> TASK DESCRIPTION:
Take the line containing "Pinterest. | [optional]" and every line after it to the end of the data, and write them out exactly as they appear.

> TASK MATERIAL:
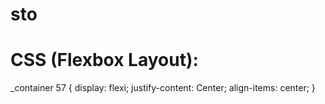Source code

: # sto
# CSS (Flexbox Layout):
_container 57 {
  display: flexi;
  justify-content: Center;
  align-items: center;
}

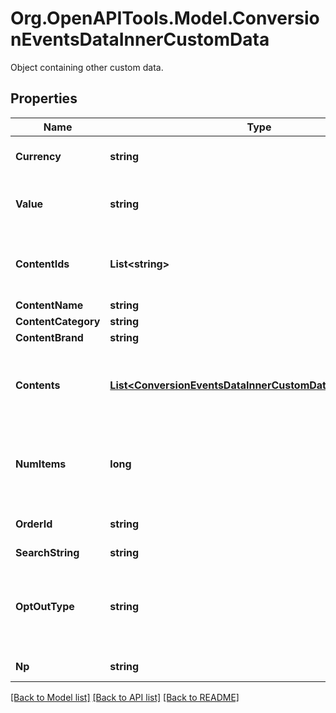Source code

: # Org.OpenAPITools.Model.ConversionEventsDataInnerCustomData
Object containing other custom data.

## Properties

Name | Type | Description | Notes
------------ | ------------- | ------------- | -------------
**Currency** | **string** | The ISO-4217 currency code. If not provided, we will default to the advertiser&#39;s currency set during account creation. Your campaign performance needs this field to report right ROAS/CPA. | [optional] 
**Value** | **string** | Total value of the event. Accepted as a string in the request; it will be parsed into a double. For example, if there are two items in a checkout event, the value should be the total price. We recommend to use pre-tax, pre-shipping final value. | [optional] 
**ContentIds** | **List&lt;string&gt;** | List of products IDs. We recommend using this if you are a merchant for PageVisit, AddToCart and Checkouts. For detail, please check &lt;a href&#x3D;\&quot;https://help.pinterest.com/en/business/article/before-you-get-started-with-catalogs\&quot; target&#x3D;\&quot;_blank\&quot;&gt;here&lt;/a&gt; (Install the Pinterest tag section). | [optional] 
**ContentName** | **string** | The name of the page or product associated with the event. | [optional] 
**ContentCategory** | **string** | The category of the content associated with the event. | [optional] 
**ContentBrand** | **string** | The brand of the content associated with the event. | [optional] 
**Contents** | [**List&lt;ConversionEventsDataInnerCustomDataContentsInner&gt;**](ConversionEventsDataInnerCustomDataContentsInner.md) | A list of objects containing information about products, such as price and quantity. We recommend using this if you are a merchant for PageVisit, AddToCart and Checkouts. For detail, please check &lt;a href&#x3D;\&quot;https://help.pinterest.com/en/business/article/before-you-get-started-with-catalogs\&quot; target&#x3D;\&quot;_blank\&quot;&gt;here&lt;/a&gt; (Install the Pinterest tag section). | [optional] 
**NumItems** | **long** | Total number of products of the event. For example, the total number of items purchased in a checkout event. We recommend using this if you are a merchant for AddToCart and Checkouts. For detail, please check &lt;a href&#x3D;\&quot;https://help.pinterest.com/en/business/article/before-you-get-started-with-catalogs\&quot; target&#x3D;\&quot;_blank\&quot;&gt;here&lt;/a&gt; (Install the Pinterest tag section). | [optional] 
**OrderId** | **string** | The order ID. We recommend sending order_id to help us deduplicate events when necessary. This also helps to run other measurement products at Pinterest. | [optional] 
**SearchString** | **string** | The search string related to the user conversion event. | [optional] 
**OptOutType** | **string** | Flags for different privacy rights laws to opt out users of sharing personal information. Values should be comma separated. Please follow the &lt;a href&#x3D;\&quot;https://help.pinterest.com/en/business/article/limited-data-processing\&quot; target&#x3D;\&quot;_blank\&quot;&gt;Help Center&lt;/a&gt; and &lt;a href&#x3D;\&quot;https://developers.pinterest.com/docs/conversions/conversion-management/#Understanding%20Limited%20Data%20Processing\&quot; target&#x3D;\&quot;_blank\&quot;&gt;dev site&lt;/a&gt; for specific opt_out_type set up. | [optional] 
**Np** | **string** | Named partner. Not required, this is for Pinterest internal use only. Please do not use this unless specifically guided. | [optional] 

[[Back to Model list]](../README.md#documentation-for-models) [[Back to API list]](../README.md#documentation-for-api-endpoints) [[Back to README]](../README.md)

> TASK ANSWER:
**OrderId** | **string** | The order ID. We recommend sending order_id to help us deduplicate events when necessary. This also helps to run other measurement products at Pinterest. | [optional] 
**SearchString** | **string** | The search string related to the user conversion event. | [optional] 
**OptOutType** | **string** | Flags for different privacy rights laws to opt out users of sharing personal information. Values should be comma separated. Please follow the &lt;a href&#x3D;\&quot;https://help.pinterest.com/en/business/article/limited-data-processing\&quot; target&#x3D;\&quot;_blank\&quot;&gt;Help Center&lt;/a&gt; and &lt;a href&#x3D;\&quot;https://developers.pinterest.com/docs/conversions/conversion-management/#Understanding%20Limited%20Data%20Processing\&quot; target&#x3D;\&quot;_blank\&quot;&gt;dev site&lt;/a&gt; for specific opt_out_type set up. | [optional] 
**Np** | **string** | Named partner. Not required, this is for Pinterest internal use only. Please do not use this unless specifically guided. | [optional] 

[[Back to Model list]](../README.md#documentation-for-models) [[Back to API list]](../README.md#documentation-for-api-endpoints) [[Back to README]](../README.md)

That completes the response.